My sister says that instagram needs a name change to 'instasprout'. You can guess why...


----------



## Jamie Hein (Aug 17, 2013)

I know this is an old thread, but I just got a smart phone so of course I signed up for Instagram. Does anyone else have one with cute poodle/ dog pictures? My user name is dogsavvyjamie


----------



## Quossum (Mar 18, 2011)

I'm still going strong on Instagram and follow many other poodle people. A must-follow is poodle_playoffs; she posts regular doses of poodly goodness in all sizes. From her posts, you can find lots of other poodle accounts. I've also found several groomers to follow; I love before/after and creative grooming pictures.
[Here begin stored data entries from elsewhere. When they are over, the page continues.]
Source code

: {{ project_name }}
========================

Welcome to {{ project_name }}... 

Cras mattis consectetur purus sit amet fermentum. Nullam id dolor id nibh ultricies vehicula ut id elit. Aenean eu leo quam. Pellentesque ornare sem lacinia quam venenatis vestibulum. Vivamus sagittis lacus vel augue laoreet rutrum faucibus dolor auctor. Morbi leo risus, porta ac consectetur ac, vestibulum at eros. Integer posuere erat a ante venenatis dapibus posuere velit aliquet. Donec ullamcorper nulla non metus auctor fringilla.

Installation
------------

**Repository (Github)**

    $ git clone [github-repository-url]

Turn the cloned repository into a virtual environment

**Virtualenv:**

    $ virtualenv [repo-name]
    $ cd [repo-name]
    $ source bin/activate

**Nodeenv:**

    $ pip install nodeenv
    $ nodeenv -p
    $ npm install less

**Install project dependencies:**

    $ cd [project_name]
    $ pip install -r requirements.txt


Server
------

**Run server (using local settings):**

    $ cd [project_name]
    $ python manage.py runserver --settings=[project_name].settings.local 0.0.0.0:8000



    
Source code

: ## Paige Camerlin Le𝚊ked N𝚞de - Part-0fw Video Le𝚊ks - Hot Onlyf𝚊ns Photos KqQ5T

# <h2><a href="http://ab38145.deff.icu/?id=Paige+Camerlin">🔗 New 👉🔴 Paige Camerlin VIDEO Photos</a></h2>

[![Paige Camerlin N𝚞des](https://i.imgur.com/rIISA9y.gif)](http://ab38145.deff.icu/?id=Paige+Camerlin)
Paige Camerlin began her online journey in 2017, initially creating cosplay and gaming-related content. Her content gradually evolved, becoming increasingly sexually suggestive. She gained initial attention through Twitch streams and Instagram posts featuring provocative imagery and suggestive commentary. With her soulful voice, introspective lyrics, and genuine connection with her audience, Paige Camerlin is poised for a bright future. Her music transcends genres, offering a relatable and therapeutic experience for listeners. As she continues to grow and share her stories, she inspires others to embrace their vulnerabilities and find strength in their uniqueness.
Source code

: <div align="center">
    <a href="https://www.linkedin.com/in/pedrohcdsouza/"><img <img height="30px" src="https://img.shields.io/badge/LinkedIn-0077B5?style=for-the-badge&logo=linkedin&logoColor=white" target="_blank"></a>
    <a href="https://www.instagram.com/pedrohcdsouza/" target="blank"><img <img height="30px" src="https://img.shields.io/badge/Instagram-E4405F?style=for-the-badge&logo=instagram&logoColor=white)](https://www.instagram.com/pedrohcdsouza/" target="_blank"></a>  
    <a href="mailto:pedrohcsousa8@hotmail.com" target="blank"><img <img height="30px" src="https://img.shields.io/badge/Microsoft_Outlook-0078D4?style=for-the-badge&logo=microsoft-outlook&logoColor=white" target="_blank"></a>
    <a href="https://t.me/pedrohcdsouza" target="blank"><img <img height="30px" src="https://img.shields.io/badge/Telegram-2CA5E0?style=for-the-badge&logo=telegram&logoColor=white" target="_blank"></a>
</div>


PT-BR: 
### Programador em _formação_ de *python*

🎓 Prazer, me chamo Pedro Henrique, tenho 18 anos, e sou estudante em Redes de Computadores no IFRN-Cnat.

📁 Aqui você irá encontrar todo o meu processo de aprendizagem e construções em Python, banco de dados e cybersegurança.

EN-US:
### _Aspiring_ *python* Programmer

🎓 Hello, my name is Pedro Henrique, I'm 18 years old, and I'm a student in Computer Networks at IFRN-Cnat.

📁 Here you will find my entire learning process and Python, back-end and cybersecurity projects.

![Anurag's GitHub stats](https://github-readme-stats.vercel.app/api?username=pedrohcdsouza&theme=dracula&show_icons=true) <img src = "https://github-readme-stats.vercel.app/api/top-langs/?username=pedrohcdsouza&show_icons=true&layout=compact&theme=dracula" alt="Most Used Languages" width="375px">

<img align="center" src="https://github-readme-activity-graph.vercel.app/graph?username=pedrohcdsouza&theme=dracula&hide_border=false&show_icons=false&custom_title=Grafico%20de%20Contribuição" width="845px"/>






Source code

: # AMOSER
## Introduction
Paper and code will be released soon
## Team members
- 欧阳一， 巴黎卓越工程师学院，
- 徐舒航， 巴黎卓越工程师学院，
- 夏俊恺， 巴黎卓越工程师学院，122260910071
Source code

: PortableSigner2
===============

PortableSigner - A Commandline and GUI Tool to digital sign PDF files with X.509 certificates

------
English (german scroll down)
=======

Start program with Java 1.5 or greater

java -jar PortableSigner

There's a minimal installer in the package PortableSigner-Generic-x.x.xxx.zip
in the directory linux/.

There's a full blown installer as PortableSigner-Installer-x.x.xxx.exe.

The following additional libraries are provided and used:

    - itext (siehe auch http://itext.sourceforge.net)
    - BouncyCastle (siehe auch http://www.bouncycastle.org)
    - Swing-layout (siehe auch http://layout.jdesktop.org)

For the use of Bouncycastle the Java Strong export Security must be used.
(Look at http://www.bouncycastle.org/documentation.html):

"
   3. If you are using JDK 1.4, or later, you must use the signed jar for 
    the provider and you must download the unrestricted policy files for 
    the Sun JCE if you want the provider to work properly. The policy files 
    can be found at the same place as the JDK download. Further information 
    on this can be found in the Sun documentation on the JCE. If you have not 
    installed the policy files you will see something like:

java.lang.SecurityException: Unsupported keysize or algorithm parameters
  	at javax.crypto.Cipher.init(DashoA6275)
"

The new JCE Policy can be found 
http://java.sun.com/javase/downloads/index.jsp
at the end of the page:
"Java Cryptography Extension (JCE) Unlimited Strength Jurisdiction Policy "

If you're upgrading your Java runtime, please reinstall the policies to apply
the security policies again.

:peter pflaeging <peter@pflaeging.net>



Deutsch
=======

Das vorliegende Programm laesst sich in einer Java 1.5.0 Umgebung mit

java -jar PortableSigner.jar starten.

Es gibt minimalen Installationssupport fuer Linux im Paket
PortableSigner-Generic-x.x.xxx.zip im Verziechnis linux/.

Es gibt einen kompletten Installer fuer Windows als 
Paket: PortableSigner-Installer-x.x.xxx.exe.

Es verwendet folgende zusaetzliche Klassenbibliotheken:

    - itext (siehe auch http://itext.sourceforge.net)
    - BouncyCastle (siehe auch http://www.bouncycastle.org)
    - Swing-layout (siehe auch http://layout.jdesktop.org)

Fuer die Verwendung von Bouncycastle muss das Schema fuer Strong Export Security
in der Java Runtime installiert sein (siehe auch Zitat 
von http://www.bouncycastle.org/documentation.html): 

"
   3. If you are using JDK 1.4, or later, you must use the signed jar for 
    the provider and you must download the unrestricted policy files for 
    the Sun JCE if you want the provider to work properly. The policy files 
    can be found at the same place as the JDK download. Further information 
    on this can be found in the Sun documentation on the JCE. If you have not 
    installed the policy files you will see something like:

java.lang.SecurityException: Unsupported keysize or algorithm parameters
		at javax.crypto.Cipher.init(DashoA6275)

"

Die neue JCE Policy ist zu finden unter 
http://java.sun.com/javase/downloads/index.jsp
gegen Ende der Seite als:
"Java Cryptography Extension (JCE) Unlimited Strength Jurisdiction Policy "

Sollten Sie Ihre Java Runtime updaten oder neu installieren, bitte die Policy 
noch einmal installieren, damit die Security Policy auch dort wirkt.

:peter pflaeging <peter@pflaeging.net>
Good luck, hope to see you there!

--Q


----------



## hopetocurl (Jan 8, 2014)

Please don't give me another addiction! I gave an Instagram...mainly to check up on my children and their friends... But, if you tell me there are poodles...it's on!


----------



## Suey61 (Oct 2, 2013)

Im on instagram my name is missmyjakeandeden please feel free to add me :act-up:


----------



## Suey61 (Oct 2, 2013)

hope you don't mind i have added you on instagram my name is missmyjakeandeden .


----------



## Suey61 (Oct 2, 2013)

Jamie Hein said:


> I know this is an old thread, but I just got a smart phone so of course I signed up for Instagram. Does anyone else have one with cute poodle/ dog pictures? My user name is dogsavvyjamie


hi hope you don't mind the add on instagram my user name is missmyjakeandeden thanks


----------



## Michelle (Nov 16, 2009)

My name on instagram is shellyyybean

Though its not ALL poodle pictures...but a majority are, or at least animal related lol.


----------



## Jamie Hein (Aug 17, 2013)

Ok I've added everyone on here, I'll try to take some cuter pictures than the pelt later


----------



## kcp1227 (Jan 25, 2013)

We follow you!! Dash_the_spoo for anyone who wants to follow us 


Sent from Petguide.com Free App


----------



## Suddenly (Aug 8, 2013)

Still trying to figure out how Instagram works. Seniors just don't get it that easy. My Instagram name is swoosie. Are there any instructions how to use?
Thanks?


Sent from Petguide.com Free App


----------



## hopetocurl (Jan 8, 2014)

Suddenly said:


> Still trying to figure out how Instagram works. Seniors just don't get it that easy. My Instagram name is swoosie. Are there any instructions how to use?
> Thanks?
> 
> 
> Sent from Petguide.com Free App



Well, I see your pictures.... So looks like you've got it 



Sent from Petguide.com Free App


----------



## Suddenly (Aug 8, 2013)

I have no idea exactly what I did except get Brandon's picture there. I'm just wondering why there are no comments and what I do next. Maybe one of these years I'll get it lol!!
Happy night everyone!


Sent from Petguide.com Free App


----------



## Suddenly (Aug 8, 2013)

My Instagram name is swoosie!


Sent from Petguide.com Free App


----------



## cmarrie (Sep 17, 2014)

I Instagram, but never Wrex. That goes on my Facebook and here. Instagram (crystal443_rice) and Flickr are for my sewing projects.


----------



## Michelle (Nov 16, 2009)

created a new instagram for just the boys 

atticus_and_yuki


----------



## ArreauStandardPoodle (Sep 1, 2009)

One of our pups is on Instagram. His teenage sisters have decided they want to make him famous. So, they'd love it if more people went to his page. I believe his name is Barkslikejagger. If you cannot find him, let me know and I'll double check his name there


----------